··· Available data ···

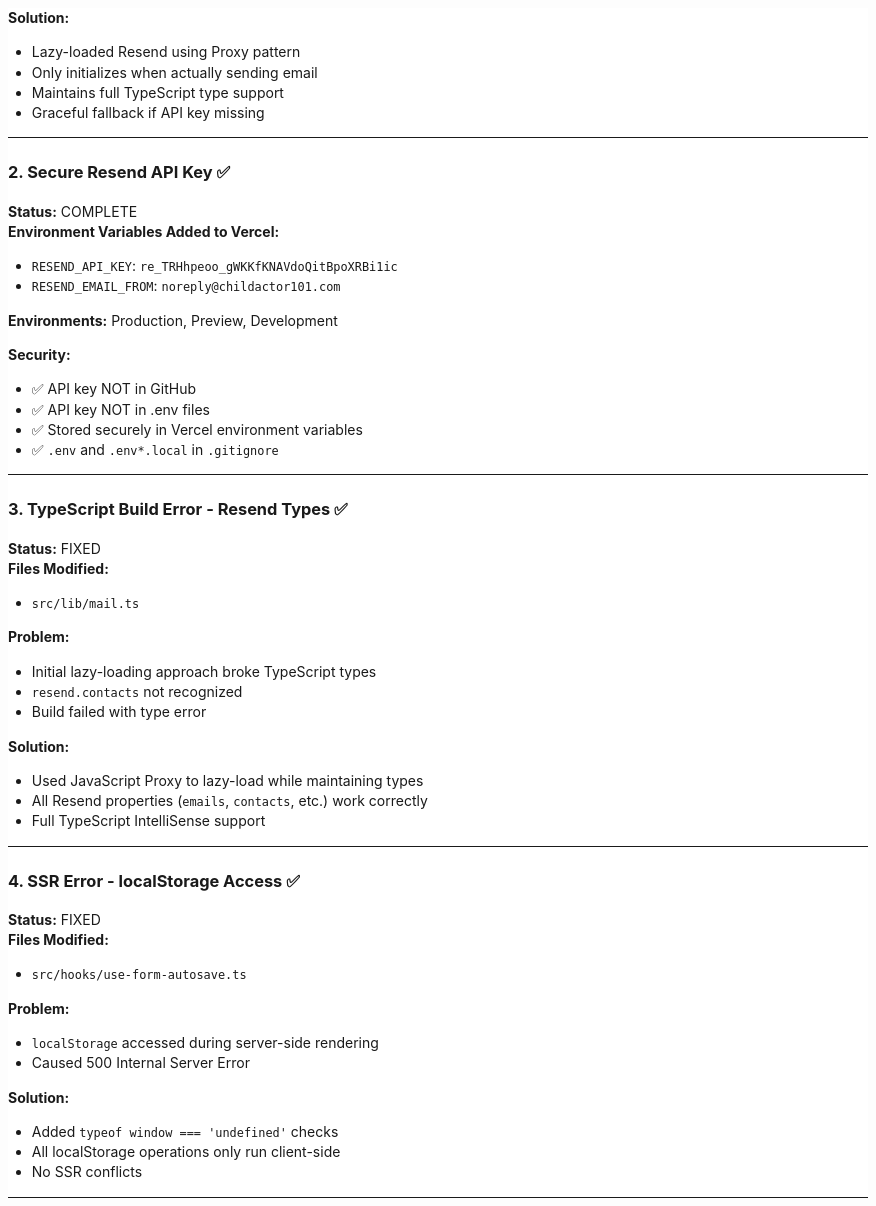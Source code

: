 **Solution:**
- Lazy-loaded Resend using Proxy pattern
- Only initializes when actually sending email
- Maintains full TypeScript type support
- Graceful fallback if API key missing

---

### 2. Secure Resend API Key ✅
**Status:** COMPLETE  
**Environment Variables Added to Vercel:**
- `RESEND_API_KEY`: `re_TRHhpeoo_gWKKfKNAVdoQitBpoXRBi1ic`
- `RESEND_EMAIL_FROM`: `noreply@childactor101.com`

**Environments:** Production, Preview, Development

**Security:**
- ✅ API key NOT in GitHub
- ✅ API key NOT in .env files
- ✅ Stored securely in Vercel environment variables
- ✅ `.env` and `.env*.local` in `.gitignore`

---

### 3. TypeScript Build Error - Resend Types ✅
**Status:** FIXED  
**Files Modified:**
- `src/lib/mail.ts`

**Problem:**
- Initial lazy-loading approach broke TypeScript types
- `resend.contacts` not recognized
- Build failed with type error

**Solution:**
- Used JavaScript Proxy to lazy-load while maintaining types
- All Resend properties (`emails`, `contacts`, etc.) work correctly
- Full TypeScript IntelliSense support

---

### 4. SSR Error - localStorage Access ✅
**Status:** FIXED  
**Files Modified:**
- `src/hooks/use-form-autosave.ts`

**Problem:**
- `localStorage` accessed during server-side rendering
- Caused 500 Internal Server Error

**Solution:**
- Added `typeof window === 'undefined'` checks
- All localStorage operations only run client-side
- No SSR conflicts

---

···

Print each entry precisely as written; the pictures stay out.

Source code

: **Solution:**
- Lazy-loaded Resend using Proxy pattern
- Only initializes when actually sending email
- Maintains full TypeScript type support
- Graceful fallback if API key missing

---

### 2. Secure Resend API Key ✅
**Status:** COMPLETE  
**Environment Variables Added to Vercel:**
- `RESEND_API_KEY`: `re_TRHhpeoo_gWKKfKNAVdoQitBpoXRBi1ic`
- `RESEND_EMAIL_FROM`: `noreply@childactor101.com`

**Environments:** Production, Preview, Development

**Security:**
- ✅ API key NOT in GitHub
- ✅ API key NOT in .env files
- ✅ Stored securely in Vercel environment variables
- ✅ `.env` and `.env*.local` in `.gitignore`

---

### 3. TypeScript Build Error - Resend Types ✅
**Status:** FIXED  
**Files Modified:**
- `src/lib/mail.ts`

**Problem:**
- Initial lazy-loading approach broke TypeScript types
- `resend.contacts` not recognized
- Build failed with type error

**Solution:**
- Used JavaScript Proxy to lazy-load while maintaining types
- All Resend properties (`emails`, `contacts`, etc.) work correctly
- Full TypeScript IntelliSense support

---

### 4. SSR Error - localStorage Access ✅
**Status:** FIXED  
**Files Modified:**
- `src/hooks/use-form-autosave.ts`

**Problem:**
- `localStorage` accessed during server-side rendering
- Caused 500 Internal Server Error

**Solution:**
- Added `typeof window === 'undefined'` checks
- All localStorage operations only run client-side
- No SSR conflicts

---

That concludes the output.